A temperature fitting example

We added a new example to interpolate the temperature data in Shanxi Province. You can run ./Sparse_Interp_bin temperature to predict the temperature in Shanxi province according to the temperature data provided every 3 hours from 12:00, 01, March 2025 to 09:00, 03, March 2025 by 108 weather stations. The generated data will be saved in Scattered_Points_Interpolation/app/meshes/. It shows our method can be used for more complicated problems in higher dimensions.

The figure shows the temperature as a height map that precisely passes through the ground-truths (red dots). The curve plot shows the fitting results in Ningwu County of Shanxi Province.

Acknowledgment: The temperature dataset is provided by China Meteorological Data Service Centre.

A least square fitting example of real-world data.

You can run ./Sparse_Interp_bin strips to test an example where we use the traditional least square method to fit a triangle mesh obtained by 3D scanning. For noisy data that does not require extremely high fitting precision, the least square fitting method is preferred, since the users can use fewer control points and user-specific weights to obtain smoother fitting results. In this example, we use a simple yet effective method to obtain the sampling points and their parametrization: (a) shows the input mesh obtained by a 3D scanner. To fit the surface patch that is closer to the viewer, we attach a strip-shaped quad mesh (b) to the target surface (you can use any 3D editor like Blender to do it). We sample the quad mesh (c) and project the sampling points to the surface to obtain the data points to fit (d). In this way, the parametrization of the data points can be obtained from the quad mesh, since the quad mesh provides an injection that attaches the parameters to each data point.
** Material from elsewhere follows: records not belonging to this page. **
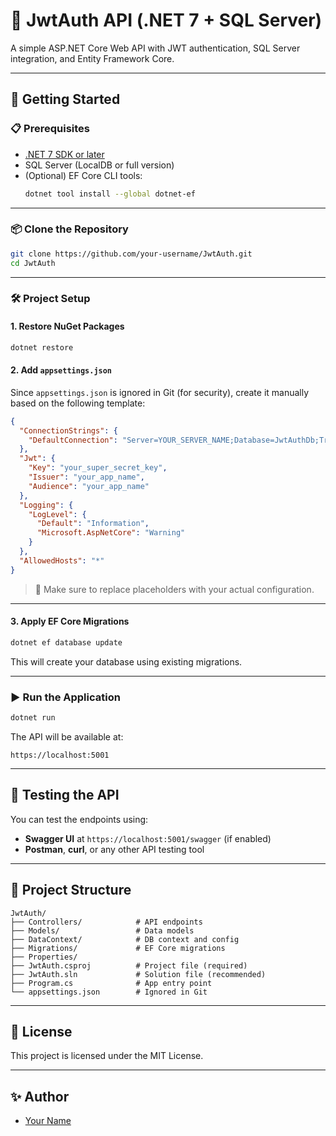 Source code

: # 🔐 JwtAuth API (.NET 7 + SQL Server)

A simple ASP.NET Core Web API with JWT authentication, SQL Server integration, and Entity Framework Core.

---

## 🚀 Getting Started

### 📋 Prerequisites

- [.NET 7 SDK or later](https://dotnet.microsoft.com/en-us/download)
- SQL Server (LocalDB or full version)
- (Optional) EF Core CLI tools:  
  ```bash
  dotnet tool install --global dotnet-ef
  ```

---

### 📦 Clone the Repository

```bash
git clone https://github.com/your-username/JwtAuth.git
cd JwtAuth
```

---

### 🛠️ Project Setup

#### 1. Restore NuGet Packages

```bash
dotnet restore
```

#### 2. Add `appsettings.json`

Since `appsettings.json` is ignored in Git (for security), create it manually based on the following template:

```json
{
  "ConnectionStrings": {
    "DefaultConnection": "Server=YOUR_SERVER_NAME;Database=JwtAuthDb;Trusted_Connection=True;TrustServerCertificate=True;"
  },
  "Jwt": {
    "Key": "your_super_secret_key",
    "Issuer": "your_app_name",
    "Audience": "your_app_name"
  },
  "Logging": {
    "LogLevel": {
      "Default": "Information",
      "Microsoft.AspNetCore": "Warning"
    }
  },
  "AllowedHosts": "*"
}
```

> 🔐 Make sure to replace placeholders with your actual configuration.

---

#### 3. Apply EF Core Migrations

```bash
dotnet ef database update
```

This will create your database using existing migrations.

---

### ▶️ Run the Application

```bash
dotnet run
```

The API will be available at:

```
https://localhost:5001
```

---

## 🧪 Testing the API

You can test the endpoints using:
- **Swagger UI** at `https://localhost:5001/swagger` (if enabled)
- **Postman**, **curl**, or any other API testing tool

---

## 📁 Project Structure

```
JwtAuth/
├── Controllers/            # API endpoints
├── Models/                 # Data models
├── DataContext/            # DB context and config
├── Migrations/             # EF Core migrations
├── Properties/
├── JwtAuth.csproj          # Project file (required)
├── JwtAuth.sln             # Solution file (recommended)
├── Program.cs              # App entry point
└── appsettings.json        # Ignored in Git
```

---

## 📄 License

This project is licensed under the MIT License.

---

## ✨ Author

- [Your Name](https://github.com/your-username) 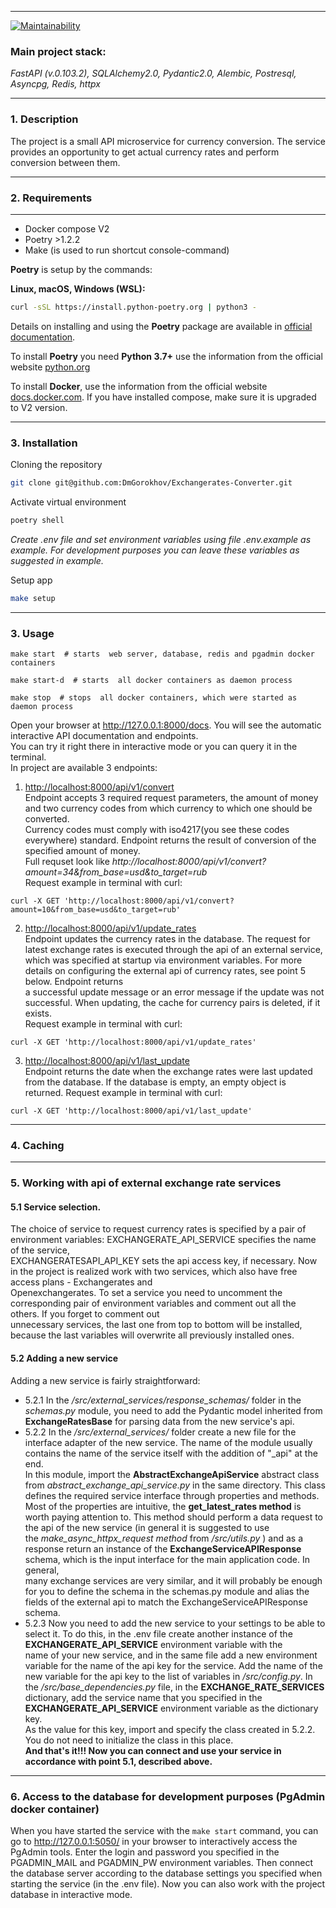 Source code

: 
___
[![Maintainability](https://api.codeclimate.com/v1/badges/8ef4277f4b10d1603ffe/maintainability)](https://codeclimate.com/github/DmGorokhov/Exchangerates-Converter/maintainability)
### Main project stack:
*FastAPI (v.0.103.2), SQLAlchemy2.0, Pydantic2.0, Alembic, Postresql, Asyncpg, Redis, httpx*

___
### 1. Description
The project is a small API microservice for currency conversion. The service provides an opportunity to get actual currency rates and perform conversion between them.
___
### 2. Requirements
___
* Docker compose V2
* Poetry >1.2.2
* Make (is used to run shortcut console-command)

**Poetry** is setup by the commands:

**Linux, macOS, Windows (WSL):**

```bash
curl -sSL https://install.python-poetry.org | python3 -
```

Details on installing and using the **Poetry** package are available in [official documentation](https://python-poetry.org/docs/).

To install **Poetry** you need **Python 3.7+** use the information from the official website [python.org](https://www.python.org/downloads/)

To install **Docker**, use the information from the official website [docs.docker.com](https://docs.docker.com/engine/install/).
If you have installed compose, make sure it is upgraded to V2 version.

---

### 3. Installation

Cloning the repository

```bash
git clone git@github.com:DmGorokhov/Exchangerates-Converter.git
```

Activate virtual environment

```bash
poetry shell
```
*Create .env file and set environment variables using file .env.example as example.
For development purposes you can leave these variables as suggested in example.*

Setup app
```bash
make setup
```
___
### 3. Usage

```
make start  # starts  web server, database, redis and pgadmin docker containers
```
```
make start-d  # starts  all docker containers as daemon process
```
```
make stop  # stops  all docker containers, which were started as daemon process
```

Open your browser at http://127.0.0.1:8000/docs.
You will see the automatic interactive API documentation and endpoints.  
You can try it right there in interactive mode or you can query it in the terminal.  
In project are available 3 endpoints:
1. [http://localhost:8000/api/v1/convert]()  
Endpoint accepts 3 required request parameters, 
the amount of money and two currency codes from which currency to which one should be converted.  
Currency codes must comply with iso4217(you see these codes everywhere) standard.
Endpoint returns the result of conversion
of the specified amount of money.  
Full requset look like *http://localhost:8000/api/v1/convert?amount=34&from_base=usd&to_target=rub*  
Request example in terminal with curl:  
```
curl -X GET 'http://localhost:8000/api/v1/convert?amount=10&from_base=usd&to_target=rub'
```

2. [http://localhost:8000/api/v1/update_rates]()  
Endpoint updates the currency rates in the database. 
The request for latest exchange rates is executed through the api of an external service,  
which was specified at startup via environment variables. For more details on configuring 
the external api of currency rates, see point 5 below. Endpoint returns  
a successful update message or an error message if the update was not successful. When updating, the cache for 
currency pairs is deleted, if it exists.  
Request example in terminal with curl:  
```
curl -X GET 'http://localhost:8000/api/v1/update_rates'
```
3. [http://localhost:8000/api/v1/last_update]()  
Endpoint returns the date when the exchange rates were last updated from the database. 
If the database is empty, an empty object is returned.
Request example in terminal with curl:  
```
curl -X GET 'http://localhost:8000/api/v1/last_update'
```
___
### 4. Caching
___
### 5. Working with api of external exchange rate services
#### 5.1 Service selection.
The choice of service to request currency rates is specified by a pair of environment variables:
EXCHANGERATE_API_SERVICE specifies the name of the service,  
EXCHANGERATESAPI_API_KEY sets the api access key, if necessary.
Now in the project is realized work with two services, which also have free access plans - Exchangerates and  
Openexchangerates. To set a service you need to uncomment the corresponding pair of environment variables and
comment out all the others. If you forget to comment out  
unnecessary services, the last one from top to bottom will be installed, because the last variables will 
overwrite all previously installed ones.

#### 5.2 Adding a new service
Adding a new service is fairly straightforward:
-  5.2.1 In the */src/external_services/response_schemas/* folder in the *schemas.py* module, you need to 
add the Pydantic model inherited from **ExchangeRatesBase** for parsing data from the new service's api. 
- 5.2.2  In the */src/external_services/* folder create a new file for the interface adapter of the new service.
The name of the module usually contains the name of the service itself with the addition of "_api" at the end.  
In this module, import the **AbstractExchangeApiService** abstract class from *abstract_exchange_api_service.py* in
the same directory. This class defines the required service interface through properties and methods.  
Most of the properties are intuitive, the **get_latest_rates method** is worth paying attention to.
This method should perform a data request to the api of the new service 
(in general it is suggested to use  
the *make_async_httpx_request method* from */src/utils.py* ) and as
a response return an instance of the **ExchangeServiceAPIResponse** schema, which is the input interface for the 
main application code. In general,  
many exchange services are very similar, and it will probably be enough
for you to define the schema in the schemas.py module and alias the fields of the external api to match the 
ExchangeServiceAPIResponse schema.
- 5.2.3 Now you need to add the new service to your settings to be able to select it.
To do this, in the .env file create another instance of the **EXCHANGERATE_API_SERVICE** environment 
variable with the  
name of your new service, and in the same file add a new environment variable for
the name of the api key for the service. Add the name of the new variable for the api key to the list 
of variables in */src/config.py*.  In the */src/base_dependencies.py* file, in the **EXCHANGE_RATE_SERVICES** 
dictionary, add the service name that you specified in the **EXCHANGERATE_API_SERVICE** environment variable
as the dictionary key.  
As the value for this key, import and specify the class created in 5.2.2. 
You do not need to initialize the class in this place.  
**And that's it!!! Now you can connect and use your service in accordance with point 5.1, described above.**

___
### 6. Access to the database for development purposes (PgAdmin docker container)
When you have started the service with the ```make start``` command, you can 
go to http://127.0.0.1:5050/ in your browser to interactively access the PgAdmin tools. 
Enter the login and password you specified in the PGADMIN_MAIL and PGADMIN_PW environment variables. 
Then connect the database server according to the database settings you specified when starting
the service (in the .env file). Now you can also work with the project database in interactive mode.
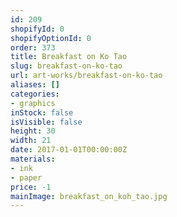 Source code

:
 ```yaml
---
id: 209
shopifyId: 0
shopifyOptionId: 0
order: 373
title: Breakfast on Ko Tao
slug: breakfast-on-ko-tao
url: art-works/breakfast-on-ko-tao
aliases: []
categories:
- graphics
inStock: false
isVisible: false
height: 30
width: 21
date: 2017-01-01T00:00:00Z
materials:
- ink
- paper
price: -1
mainImage: breakfast_on_koh_tao.jpg
---
```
The final B-spline fitting surface is shown in (e), where the number of control points is $30\times15$, the weight for fairness is $0.001$, and the maximum relative fitting error is $0.0065$ of the diagonal length of the AABB of the surface.

Contact

The code is far from being perfect, e.g., solving stability problems for large amounts of data points. If you have a problem using our code or you have a bug to report, please contact us at wangbolun@buaa.edu.cn, or post an issue on GitHub. We'd appreciate your contribution. If you are using our code in your projects, please contact us and briefly tell us what you use it for. That will all become the motivation for maintaining the code.

TODO

1. Replace the current sparse linear system solver since it is inefficient and memory-consuming (Done).
2. Provide an interface for the classical least-squares method for surface (Done) and curve (TBD) interpolation.